Prime Time Consulting is seeking a Data Scientist to support an NLP project focused on accurate and automatic tokenization of language data from spoken or written sources. The goal is to develop automated solutions for annotating language data with parts of speech information and enhance existing models by evaluating their performance against human-generated annotations.
Requirements
- Foundations: (Mathematical, Computational, Statistical)
- Data Processing: (Data management and curation, data description and visualization, workflow and reproducibility)
- Modeling, Inference, and Prediction: (Data modeling and assessment, domain-specific considerations)
- Programming (skill in at least one high-level language (e.g. Python))
- Statistical analysis (e.g. variability, sampling error, inference, hypothesis testing, EDA, application of linear models)
- Data management (e.g. data cleaning and transformation)
- Data mining, data modeling and assessment, artificial intelligence, and/or software engineering.
Responsibilities
- Develop automated solutions for annotating language data with parts of speech information.
- Enhance existing models by evaluating their performance against human-generated annotations for both speech and text.

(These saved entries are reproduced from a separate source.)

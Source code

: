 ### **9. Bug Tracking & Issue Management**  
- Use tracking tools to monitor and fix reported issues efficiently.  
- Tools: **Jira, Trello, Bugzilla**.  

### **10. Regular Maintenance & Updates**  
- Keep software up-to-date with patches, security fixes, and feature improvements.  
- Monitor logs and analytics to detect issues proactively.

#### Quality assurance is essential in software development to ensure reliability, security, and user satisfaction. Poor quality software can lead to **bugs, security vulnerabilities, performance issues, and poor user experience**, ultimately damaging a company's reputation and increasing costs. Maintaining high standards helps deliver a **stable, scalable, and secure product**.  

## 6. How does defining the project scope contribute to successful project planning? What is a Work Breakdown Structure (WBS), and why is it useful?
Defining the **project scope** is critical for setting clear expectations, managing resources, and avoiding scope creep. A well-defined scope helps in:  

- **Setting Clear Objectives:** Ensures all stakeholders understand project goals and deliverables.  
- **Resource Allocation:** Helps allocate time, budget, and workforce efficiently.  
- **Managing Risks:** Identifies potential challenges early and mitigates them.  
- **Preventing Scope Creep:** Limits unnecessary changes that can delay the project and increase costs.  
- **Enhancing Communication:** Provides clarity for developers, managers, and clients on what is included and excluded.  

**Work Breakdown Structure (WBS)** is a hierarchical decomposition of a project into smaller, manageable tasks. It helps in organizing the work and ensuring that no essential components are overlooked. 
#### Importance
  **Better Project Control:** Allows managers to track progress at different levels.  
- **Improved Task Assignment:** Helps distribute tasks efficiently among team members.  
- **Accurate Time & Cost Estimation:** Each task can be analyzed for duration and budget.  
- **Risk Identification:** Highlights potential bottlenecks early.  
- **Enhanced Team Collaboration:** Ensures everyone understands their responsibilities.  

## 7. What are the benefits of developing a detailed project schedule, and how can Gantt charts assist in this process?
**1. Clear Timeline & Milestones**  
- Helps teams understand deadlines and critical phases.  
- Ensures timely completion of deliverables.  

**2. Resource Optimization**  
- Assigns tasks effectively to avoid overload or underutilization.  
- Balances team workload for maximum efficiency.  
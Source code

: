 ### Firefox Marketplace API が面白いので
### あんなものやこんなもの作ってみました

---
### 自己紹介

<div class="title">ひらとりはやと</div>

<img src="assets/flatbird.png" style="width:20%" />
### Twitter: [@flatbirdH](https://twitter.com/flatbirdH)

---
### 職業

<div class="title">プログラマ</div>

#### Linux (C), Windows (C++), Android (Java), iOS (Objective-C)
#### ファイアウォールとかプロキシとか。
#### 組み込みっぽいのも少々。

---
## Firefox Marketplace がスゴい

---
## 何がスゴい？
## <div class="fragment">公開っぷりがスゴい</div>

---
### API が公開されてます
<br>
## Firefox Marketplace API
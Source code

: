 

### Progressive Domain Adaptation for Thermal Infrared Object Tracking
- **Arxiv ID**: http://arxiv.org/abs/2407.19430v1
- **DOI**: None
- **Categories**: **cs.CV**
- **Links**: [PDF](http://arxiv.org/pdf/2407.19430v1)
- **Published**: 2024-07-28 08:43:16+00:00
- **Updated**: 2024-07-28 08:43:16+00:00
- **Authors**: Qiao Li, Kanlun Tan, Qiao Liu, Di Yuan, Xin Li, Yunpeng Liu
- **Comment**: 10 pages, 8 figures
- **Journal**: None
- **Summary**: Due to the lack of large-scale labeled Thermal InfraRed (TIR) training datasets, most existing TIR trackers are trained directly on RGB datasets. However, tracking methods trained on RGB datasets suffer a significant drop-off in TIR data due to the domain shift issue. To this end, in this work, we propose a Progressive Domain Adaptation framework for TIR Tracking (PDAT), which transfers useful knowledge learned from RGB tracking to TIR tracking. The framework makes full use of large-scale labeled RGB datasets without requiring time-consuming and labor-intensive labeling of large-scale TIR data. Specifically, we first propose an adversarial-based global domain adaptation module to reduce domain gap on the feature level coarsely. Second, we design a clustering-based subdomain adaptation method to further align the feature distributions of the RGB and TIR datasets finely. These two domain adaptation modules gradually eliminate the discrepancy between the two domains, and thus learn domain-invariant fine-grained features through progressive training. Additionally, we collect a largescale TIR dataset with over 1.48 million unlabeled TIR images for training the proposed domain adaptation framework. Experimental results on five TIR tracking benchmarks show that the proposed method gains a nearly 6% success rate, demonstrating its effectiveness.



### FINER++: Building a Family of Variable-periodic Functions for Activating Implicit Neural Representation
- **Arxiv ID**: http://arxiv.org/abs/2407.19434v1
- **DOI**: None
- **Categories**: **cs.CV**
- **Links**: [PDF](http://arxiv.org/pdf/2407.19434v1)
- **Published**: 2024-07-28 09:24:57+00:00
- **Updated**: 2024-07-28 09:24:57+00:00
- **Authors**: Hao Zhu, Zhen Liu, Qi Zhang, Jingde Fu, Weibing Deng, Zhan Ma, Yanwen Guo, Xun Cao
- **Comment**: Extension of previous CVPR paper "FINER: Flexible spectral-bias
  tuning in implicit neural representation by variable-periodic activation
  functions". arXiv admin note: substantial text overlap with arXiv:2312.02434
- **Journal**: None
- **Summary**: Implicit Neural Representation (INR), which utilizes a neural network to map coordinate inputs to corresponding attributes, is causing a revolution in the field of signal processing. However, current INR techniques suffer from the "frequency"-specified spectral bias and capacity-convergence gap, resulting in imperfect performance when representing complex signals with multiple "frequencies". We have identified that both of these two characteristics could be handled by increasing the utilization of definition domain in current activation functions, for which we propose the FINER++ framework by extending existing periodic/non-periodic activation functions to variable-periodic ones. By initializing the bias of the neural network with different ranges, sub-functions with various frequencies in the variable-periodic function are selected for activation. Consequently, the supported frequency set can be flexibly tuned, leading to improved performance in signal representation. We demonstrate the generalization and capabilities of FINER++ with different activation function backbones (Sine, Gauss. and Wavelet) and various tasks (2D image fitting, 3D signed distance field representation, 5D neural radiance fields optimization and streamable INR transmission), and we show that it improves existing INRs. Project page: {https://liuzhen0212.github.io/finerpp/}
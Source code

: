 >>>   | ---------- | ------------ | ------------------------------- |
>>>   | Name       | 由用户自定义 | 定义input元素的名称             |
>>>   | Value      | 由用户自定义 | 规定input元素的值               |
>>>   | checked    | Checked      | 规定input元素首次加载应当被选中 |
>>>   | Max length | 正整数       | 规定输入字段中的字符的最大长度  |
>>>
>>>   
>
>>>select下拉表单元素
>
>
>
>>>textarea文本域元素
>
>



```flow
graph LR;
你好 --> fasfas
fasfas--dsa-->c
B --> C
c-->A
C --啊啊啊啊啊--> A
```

- Devise strategies for extracting meaning and value from large datasets.
- Make and communicate principled conclusions from data using elements of mathematics, statistics, computer science, and application specific knowledge.
- Through analytic modeling, statistical analysis, programming, and/or another appropriate scientific method, develop and implement qualitative and quantitative methods for characterizing, exploring, and assessing large datasets in various states of organization, cleanliness, and structure that account for the unique features and limitations inherent in Government data holdings.
- Translate practical mission needs and analytic questions related to large datasets into technical requirements and, conversely, assist others with drawing appropriate conclusions from the analysis of such data.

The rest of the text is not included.